Study material:
= = = = =

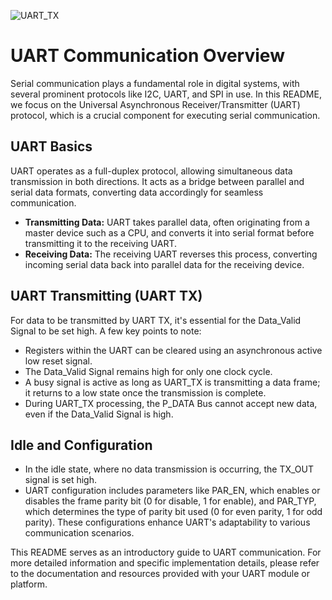 ![UART_TX](https://github.com/Ahmedtayel22/Digital-IC-Design/assets/105231666/8b796b50-785a-47e0-8b70-fcca928584bc)

# UART Communication Overview

Serial communication plays a fundamental role in digital systems, with several prominent protocols like I2C, UART, and SPI in use. In this README, we focus on the Universal Asynchronous Receiver/Transmitter (UART) protocol, which is a crucial component for executing serial communication.

## UART Basics

UART operates as a full-duplex protocol, allowing simultaneous data transmission in both directions. It acts as a bridge between parallel and serial data formats, converting data accordingly for seamless communication.

- **Transmitting Data:** UART takes parallel data, often originating from a master device such as a CPU, and converts it into serial format before transmitting it to the receiving UART.
- **Receiving Data:** The receiving UART reverses this process, converting incoming serial data back into parallel data for the receiving device.

## UART Transmitting (UART TX)

For data to be transmitted by UART TX, it's essential for the Data_Valid Signal to be set high. A few key points to note:

- Registers within the UART can be cleared using an asynchronous active low reset signal.
- The Data_Valid Signal remains high for only one clock cycle.
- A busy signal is active as long as UART_TX is transmitting a data frame; it returns to a low state once the transmission is complete.
- During UART_TX processing, the P_DATA Bus cannot accept new data, even if the Data_Valid Signal is high.

## Idle and Configuration

- In the idle state, where no data transmission is occurring, the TX_OUT signal is set high.
- UART configuration includes parameters like PAR_EN, which enables or disables the frame parity bit (0 for disable, 1 for enable), and PAR_TYP, which determines the type of parity bit used (0 for even parity, 1 for odd parity). These configurations enhance UART's adaptability to various communication scenarios.

This README serves as an introductory guide to UART communication. For more detailed information and specific implementation details, please refer to the documentation and resources provided with your UART module or platform.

= = = = =

Action item: Read through the records above and copy the lines that contain "receiving".

Solution to the problem:
- **Transmitting Data:** UART takes parallel data, often originating from a master device such as a CPU, and converts it into serial format before transmitting it to the receiving UART.
- **Receiving Data:** The receiving UART reverses this process, converting incoming serial data back into parallel data for the receiving device.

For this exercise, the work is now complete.